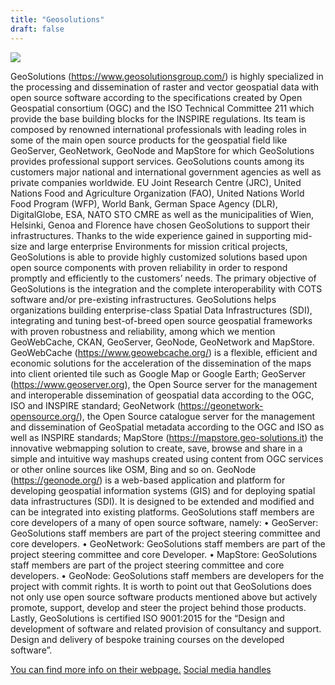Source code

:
```yaml
---
title: "Geosolutions"
draft: false
---
```


![](/images/sponsor/GeoSolutions.png)

GeoSolutions (https://www.geosolutionsgroup.com/) is highly specialized in the processing and dissemination of raster and vector geospatial data with open source software according to the specifications created by Open Geospatial consortium (OGC) and the ISO Technical Committee 211 which provide the base building blocks for the INSPIRE regulations. Its team is composed by renowned international professionals with leading roles in some of the main open source products for the geospatial field like GeoServer, GeoNetwork, GeoNode and MapStore for which GeoSolutions provides professional support services.
GeoSolutions counts among its customers major national and international government agencies as well as private companies worldwide. EU Joint Research Centre (JRC), United Nations Food and Agriculture Organization (FAO), United Nations World Food Program (WFP), World Bank, German Space Agency (DLR), DigitalGlobe, ESA, NATO STO CMRE as well as the municipalities of Wien, Helsinki, Genoa and Florence have chosen GeoSolutions to support their infrastructures. Thanks to the wide experience gained in supporting mid-size and large enterprise Environments for mission critical projects, GeoSolutions is able to provide highly customized solutions based upon open source components with proven reliability in order to respond promptly and efficiently to the customers’ needs. The primary objective of GeoSolutions is the integration and the complete interoperability with COTS software and/or pre-existing infrastructures.
GeoSolutions helps organizations building enterprise-class Spatial Data Infrastructures (SDI), integrating and tuning best-of-breed open source geospatial frameworks with proven robustness and reliability, among which we mention GeoWebCache, CKAN, GeoServer, GeoNode, GeoNetwork and MapStore.
GeoWebCache (https://www.geowebcache.org/) is a flexible, efficient and economic solutions for the acceleration of the dissemination of the maps into client oriented tile such as Google Map or Google Earth; GeoServer (https://www.geoserver.org), the Open Source server for the management and interoperable dissemination of geospatial data according to the OGC, ISO and INSPIRE standard; GeoNetwork (https://geonetwork-opensource.org/), the Open Source catalogue server for the management and dissemination of GeoSpatial metadata according to the OGC and ISO as well as INSPIRE standards; MapStore (https://mapstore.geo-solutions.it) the innovative webmapping solution to create, save, browse and share in a simple and intuitive way mashups created using content from OGC services or other online sources like OSM, Bing and so on. GeoNode (https://geonode.org/) is a web-based application and platform for developing geospatial information systems (GIS) and for deploying spatial data infrastructures (SDI). It is designed to be extended and modified and can be integrated into existing platforms.
GeoSolutions staff members are core developers of a many of open source software, namely:
• GeoServer: GeoSolutions staff members are part of the project steering committee and core developers.
• GeoNetwork: GeoSolutions staff members are part of the project steering committee and core Developer.
• MapStore: GeoSolutions staff members are part of the project steering committee and core developers.
• GeoNode: GeoSolutions staff members are developers for the project with commit rights.
It is worth to point out that GeoSolutions does not only use open source software products mentioned
above but actively promote, support, develop and steer the project behind those products.
Lastly, GeoSolutions is certified ISO 9001:2015 for the “Design and development of software and related provision of consultancy and support. Design and delivery of bespoke training courses on the developed software”.

[You can find more info on their webpage.](https://www.geosolutionsgroup.com/)
[Social media handles](https://twitter.com/geosolutions_it)

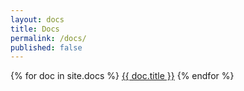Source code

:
 ```yaml
---
layout: docs
title: Docs
permalink: /docs/
published: false
---
```




{% for doc in site.docs %}
  [{{ doc.title }}]({{doc.url}})
{% endfor %}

···

*Work required:* Using the records above, report each line with the string "proven".

*Reply to the exercise:*
GeoSolutions counts among its customers major national and international government agencies as well as private companies worldwide. EU Joint Research Centre (JRC), United Nations Food and Agriculture Organization (FAO), United Nations World Food Program (WFP), World Bank, German Space Agency (DLR), DigitalGlobe, ESA, NATO STO CMRE as well as the municipalities of Wien, Helsinki, Genoa and Florence have chosen GeoSolutions to support their infrastructures. Thanks to the wide experience gained in supporting mid-size and large enterprise Environments for mission critical projects, GeoSolutions is able to provide highly customized solutions based upon open source components with proven reliability in order to respond promptly and efficiently to the customers’ needs. The primary objective of GeoSolutions is the integration and the complete interoperability with COTS software and/or pre-existing infrastructures.
GeoSolutions helps organizations building enterprise-class Spatial Data Infrastructures (SDI), integrating and tuning best-of-breed open source geospatial frameworks with proven robustness and reliability, among which we mention GeoWebCache, CKAN, GeoServer, GeoNode, GeoNetwork and MapStore.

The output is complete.